Git
Subscribe to our newsletter
📬 Receive new lessons straight to your inbox (once a month) and join 40K+ developers in learning how to responsibly deliver value with ML.
Intuition
Whether we're working individually or with a team, it's important that we have a system to track changes to our projects so that we can revert to previous versions and so that others can reproduce our work and contribute to it. Git is a distributed versional control system that allows us do exactly this. Git runs locally on our computer and it keeps track of our files and their histories. To enable collaboration with others, we can use a remote host (GitHub, GitLab, BitBucket, etc.) to host our files and their histories. We'll use git to push our local changes and pull other's changes to and from the remote host.

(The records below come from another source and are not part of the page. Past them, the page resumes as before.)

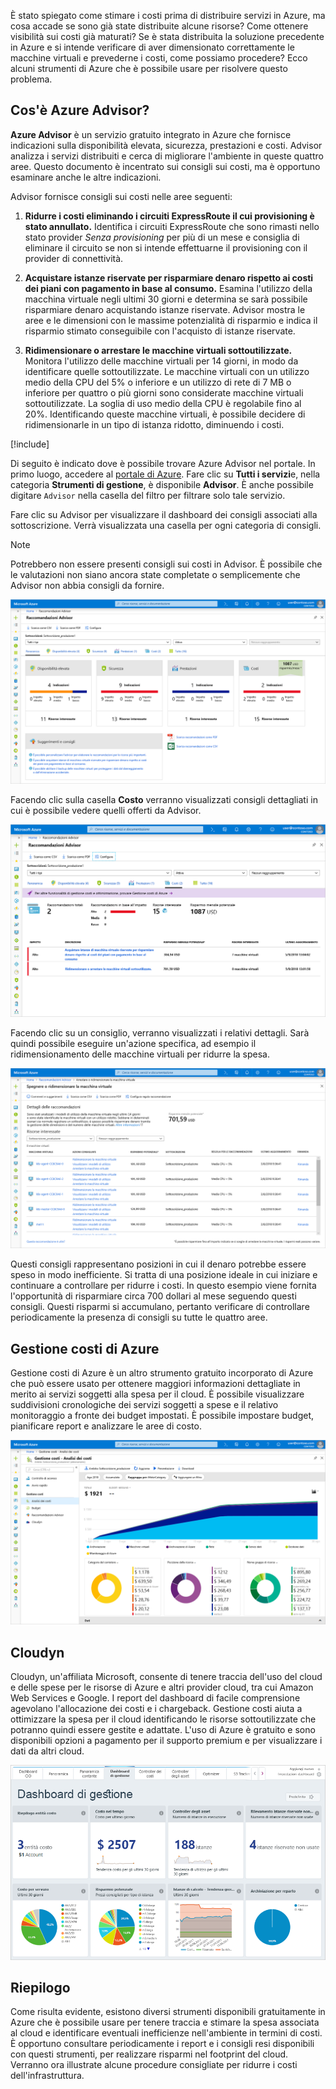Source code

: È stato spiegato come stimare i costi prima di distribuire servizi in Azure, ma cosa accade se sono già state distribuite alcune risorse? Come ottenere visibilità sui costi già maturati? Se è stata distribuita la soluzione precedente in Azure e si intende verificare di aver dimensionato correttamente le macchine virtuali e prevederne i costi, come possiamo procedere? Ecco alcuni strumenti di Azure che è possibile usare per risolvere questo problema.

## <a name="what-is-azure-advisor"></a>Cos'è Azure Advisor?

**Azure Advisor** è un servizio gratuito integrato in Azure che fornisce indicazioni sulla disponibilità elevata, sicurezza, prestazioni e costi. Advisor analizza i servizi distribuiti e cerca di migliorare l'ambiente in queste quattro aree. Questo documento è incentrato sui consigli sui costi, ma è opportuno esaminare anche le altre indicazioni.

Advisor fornisce consigli sui costi nelle aree seguenti:

1. **Ridurre i costi eliminando i circuiti ExpressRoute il cui provisioning è stato annullato.**
    Identifica i circuiti ExpressRoute che sono rimasti nello stato provider *Senza provisioning* per più di un mese e consiglia di eliminare il circuito se non si intende effettuarne il provisioning con il provider di connettività.

1. **Acquistare istanze riservate per risparmiare denaro rispetto ai costi dei piani con pagamento in base al consumo.**
    Esamina l'utilizzo della macchina virtuale negli ultimi 30 giorni e determina se sarà possibile risparmiare denaro acquistando istanze riservate. Advisor mostra le aree e le dimensioni con le massime potenzialità di risparmio e indica il risparmio stimato conseguibile con l'acquisto di istanze riservate.

1. **Ridimensionare o arrestare le macchine virtuali sottoutilizzate.**
    Monitora l'utilizzo delle macchine virtuali per 14 giorni, in modo da identificare quelle sottoutilizzate. Le macchine virtuali con un utilizzo medio della CPU del 5% o inferiore e un utilizzo di rete di 7 MB o inferiore per quattro o più giorni sono considerate macchine virtuali sottoutilizzate. La soglia di uso medio della CPU è regolabile fino al 20%. Identificando queste macchine virtuali, è possibile decidere di ridimensionarle in un tipo di istanza ridotto, diminuendo i costi.

[!include[](../../../includes/azure-sandbox-activate.md)]

Di seguito è indicato dove è possibile trovare Azure Advisor nel portale. In primo luogo, accedere al [portale di Azure](https://portal.azure.com?azure-portal=true). Fare clic su **Tutti i servizi**e, nella categoria **Strumenti di gestione**, è disponibile **Advisor**. È anche possibile digitare `Advisor` nella casella del filtro per filtrare solo tale servizio.

Fare clic su Advisor per visualizzare il dashboard dei consigli associati alla sottoscrizione. Verrà visualizzata una casella per ogni categoria di consigli.

> [!NOTE]
> Potrebbero non essere presenti consigli sui costi in Advisor. È possibile che le valutazioni non siano ancora state completate o semplicemente che Advisor non abbia consigli da fornire.

![Screenshot del portale di Azure che mostra il pannello Advisor con quattro caselle di categoria di consigli di Advisor: disponibilità elevata, sicurezza, prestazioni e costo.](../media/3-advisor-recommendations.png)

Facendo clic sulla casella **Costo** verranno visualizzati consigli dettagliati in cui è possibile vedere quelli offerti da Advisor.

![Screenshot del portale di Azure che mostra la parte di consigli di costo del pannello Advisor.](../media/3-advisor-cost-recommendations.png)

Facendo clic su un consiglio, verranno visualizzati i relativi dettagli. Sarà quindi possibile eseguire un'azione specifica, ad esempio il ridimensionamento delle macchine virtuali per ridurre la spesa.

![Screenshot del portale di Azure che illustra i dettagli della raccomandazione in arresto verso il basso o si ridimensiona la raccomandazione sulle macchine virtuali.](../media/3-advisor-resize-vm.png)

Questi consigli rappresentano posizioni in cui il denaro potrebbe essere speso in modo inefficiente. Si tratta di una posizione ideale in cui iniziare e continuare a controllare per ridurre i costi. In questo esempio viene fornita l'opportunità di risparmiare circa 700 dollari al mese seguendo questi consigli. Questi risparmi si accumulano, pertanto verificare di controllare periodicamente la presenza di consigli su tutte le quattro aree.

## <a name="azure-cost-management"></a>Gestione costi di Azure

Gestione costi di Azure è un altro strumento gratuito incorporato di Azure che può essere usato per ottenere maggiori informazioni dettagliate in merito ai servizi soggetti alla spesa per il cloud. È possibile visualizzare suddivisioni cronologiche dei servizi soggetti a spese e il relativo monitoraggio a fronte dei budget impostati. È possibile impostare budget, pianificare report e analizzare le aree di costo.

![Screenshot del portale di Azure che illustra la sezione di analisi dei costi di gestione costi + pannello fatturazione.](../media/3-cost-management.png)

## <a name="cloudyn"></a>Cloudyn

Cloudyn, un'affiliata Microsoft, consente di tenere traccia dell'uso del cloud e delle spese per le risorse di Azure e altri provider cloud, tra cui Amazon Web Services e Google. I report del dashboard di facile comprensione agevolano l'allocazione dei costi e i chargeback. Gestione costi aiuta a ottimizzare la spesa per il cloud identificando le risorse sottoutilizzate che potranno quindi essere gestite e adattate. L'uso di Azure è gratuito e sono disponibili opzioni a pagamento per il supporto premium e per visualizzare i dati da altri cloud.

![Screenshot del portale di Azure che illustra il dashboard di gestione Cloudyn.](../media/3-cloudyn-mgt-dash.png)

## <a name="summary"></a>Riepilogo

Come risulta evidente, esistono diversi strumenti disponibili gratuitamente in Azure che è possibile usare per tenere traccia e stimare la spesa associata al cloud e identificare eventuali inefficienze nell'ambiente in termini di costi. È opportuno consultare periodicamente i report e i consigli resi disponibili con questi strumenti, per realizzare risparmi nel footprint del cloud. Verranno ora illustrate alcune procedure consigliate per ridurre i costi dell'infrastruttura.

Git is traditionally used to store and version small files <100MB (scripts, READMEs, etc.), however, we can still version large artifacts (datasets, model weights, etc.) using text pointers pointing to blob stores. These pointers will contain information such as where the asset is located, it's specific contents/version (ex. via hashing), etc.
Set up
Initialize git
Initialize a local repository (.git
directory) to track our files:
git init
Initialized empty Git repository in /Users/goku/Documents/madewithml/MLOps/.git/
We can see what files are untracked or yet to be committed:
git status
On branch main No commits yet Untracked files: (use "git add..." to include in what will be committed) .flake8 .vscode/ Makefile ...
.gitignore
We can see that we have some files that we don't want to push to a remote host, such as our virtual environment, logs, large data files, etc. We can create a .gitignore
file to make sure we aren't checking in these files.
touch .gitignore
We'll add the following files to the file:
# Data
logs/
stores/
data/
# Packaging
venv/
*.egg-info/
__pycache__/
# Misc
.DS_Store
For now, we're going to add data
to our .gitignore
file as well but this means that others will not be able to produce the same data assets when they pull from our remote host. To address this, we'll push pointers to our data files in our versioning lesson so that the data too can be reproduced exactly as we have it locally.
Tip
Check out our project's .gitignore for a more complete example that also includes lots of other system artifacts that we would normally not want to push to a remote repository. Our complete .gitignore
file is based on GitHub's Python template and we're using a Mac, so we added the relevant global file names as well.
If we run git status
now, we should no longer see the files we've defined in our .gitignore
file.
Add to stage
Next, we'll add our work from the working directory to the staging area.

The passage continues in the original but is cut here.